Chicago O'Hare - After sitting on the tarmac at Raleigh/Durham on a recent Sunday night for 3 hours on account of horrific thunderstorms pounding Chicagoland, my American Airlines flight arrived O'Hare just before midnight Central Time. I was astonished to learn in the chaos of O’Hare that my AA Eagle flight to Columbus was still operating. I ran over to the G concourse only to find no aircraft at the gate. It finally got diverted to Fort Wayne at 2:30 AM, and I was stuck with no hotel room.

As a Hilton Diamond member, I thought I’d get a break, but not so. Only rooms were at the Embassy Rosemont, and they had stupidly stopped their supposedly 24-hr shuttle service at midnight (and they call that “service”).

There were hundreds of people waiting for nonexistent taxis, so I walked over to the Hilton O’Hare, which I’d been assured was out of rooms. Sure enough, the desk clerks said they were sold out. I knew to ask for the night manager on duty; when she came around, I showed her my Diamond card, and quietly mentioned a hotel business buzzword I learned from Joe Brancatelli years ago: that I would gladly take an “out of service” room for a few hours.

She immediately understood the code and put me in a large conference room with a Murphy bed for $275.81 with tax, which I was glad to pay under the extreme circumstance. I even got my Diamond breakfast before dashing back over to Terminal 3 to stand by for 3 CMH flights Monday morning.

I sliced open my left foot on the metal ends of the Murphy bed getting up that morning, which bled profusely, and I was utterly exhausted. Of course my client expected a full day’s output no matter how late I was, as clients have a right to do, so it was a very long day and evening.

But, thanks to the using the hotel industry's “out of service” code, I had enjoyed at least a few hours of rest.

Monday, June 26, 2006

Vermin at New York LaGuardia Are The Passengers' Fault, Says Airline Employee

Sunday, June 11, 2006, New York LaGuardia Airport - About 8pm, as I was waiting for my connecting flight on American Eagle, I noticed 2 mice scurrying around gate C7. When I pointed out to an American Airlines gate agent at C8 that these were disease-carrying vermin, she said:

“Oh yes, there are hundreds of them living here at LaGuardia. We see them all the time, day and night. They’ve become bold and unafraid of people. You know, it’s the passengers’ fault. We get thousands of people through here every day, and they are filthy. People don’t put their filthy food in the trash, and that’s what attracts the mice and gives them plenty to live on. If customers weren’t so filthy, we would not have mice.”

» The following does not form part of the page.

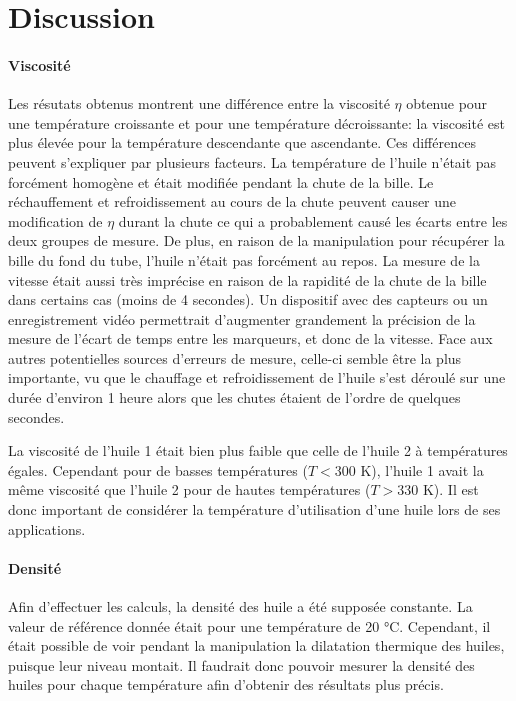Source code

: \section{Discussion}

\paragraph{Viscosité} Les résutats obtenus montrent une différence entre la viscosité \(\eta\) obtenue pour une température croissante et pour une température décroissante: la viscosité est plus élevée pour la température descendante que ascendante. Ces différences peuvent s'expliquer par plusieurs facteurs. La température de l'huile n'était pas forcément homogène et était modifiée pendant la chute de la bille. Le réchauffement et refroidissement au cours de la chute peuvent causer une modification de $\eta$ durant la chute ce qui a probablement causé les écarts entre les deux groupes de mesure. De plus, en raison de la manipulation pour récupérer la bille du fond du tube, l'huile n'était pas forcément au repos. La mesure de la vitesse était aussi très imprécise en raison de la rapidité de la chute de la bille dans certains cas (moins de 4 secondes). Un dispositif avec des capteurs ou un enregistrement vidéo permettrait d'augmenter grandement la précision de la mesure de l'écart de temps entre les marqueurs, et donc de la vitesse. Face aux autres potentielles sources d'erreurs de mesure, celle-ci semble être la plus importante, vu que le chauffage et refroidissement de l'huile s'est déroulé sur une durée d'environ 1 heure alors que les chutes étaient de l'ordre de quelques secondes.

La viscosité de l'huile 1 était bien plus faible que celle de l'huile 2 à températures égales. Cependant pour de basses températures (\(T < 300\) \si{\kelvin}), l'huile 1 avait la même viscosité que l'huile 2 pour de hautes températures (\(T > 330\) \si{\kelvin}). Il est donc important de considérer la température d'utilisation d'une huile lors de ses applications.

\paragraph{Densité} Afin d'effectuer les calculs, la densité des huile a été supposée constante. La valeur de référence donnée était pour une température de 20 \si{\celsius}. Cependant, il était possible de voir pendant la manipulation la dilatation thermique des huiles, puisque leur niveau montait. Il faudrait donc pouvoir mesurer la densité des huiles pour chaque température afin d'obtenir des résultats plus précis.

I was stunned. I told her that I traveled all over the world and to every airport, large and small, through the United States, and had done so for over 30 years, and that I could not recall seeing vermin loose in an airport, not even in Malaysia, Botswana, or Ecuador. Why, I wonder, didn’t the Port Authority in the supposed greatest city in the world keep things clean like every other airport on earth and exterminate the mice? To which she darkened, and said:

“The Port Authority tries to trap them, but it’s not their fault. It’s the customers who are to blame because of their filth.”

When I asked her if all American Airlines employees felt that the customer was to blame, she said, “Absolutely!”

And there you have it. The problem is you and me, the filthy customers. That’s the modern so-called airline service ethic as succinctly put as one could wish for.

What’s next? Airline employees blaming us for thunderstorms and mechanical problems? I can hear them now:

“Well, sir, there wouldn’t BE any delays if you filthy passengers didn’t keep buying tickets. Maybe THEN we would have time to FIX our planes. But, no, we HAVE to keep FLYING them DAY AND NIGHT because of YOU. Just don’t blame US when they break down, because it’s YOUR fault—just like the filthy vermin YOU’VE caused to thrive in our once-beautiful airports!”

AA Eagle Turns A Simple Thunderstorm Delay On A Short 80 Minute Flight Into A 5 Hour Ordeal – Proper Management Would Have Saved At Least An Hour, And Would Have Been Far Less Unpleasant

Friday, June 23, 2006, LGA/RDU – For the first time this year, I was aboard an AA Eagle flight that left LGA on time. This particular flight left the gate at its scheduled 1:50PM and was due in at RDU (Raleigh) at 3:30 PM. However, we arrived RDU at 7:05 PM, over five hours after leaving LaGuardia.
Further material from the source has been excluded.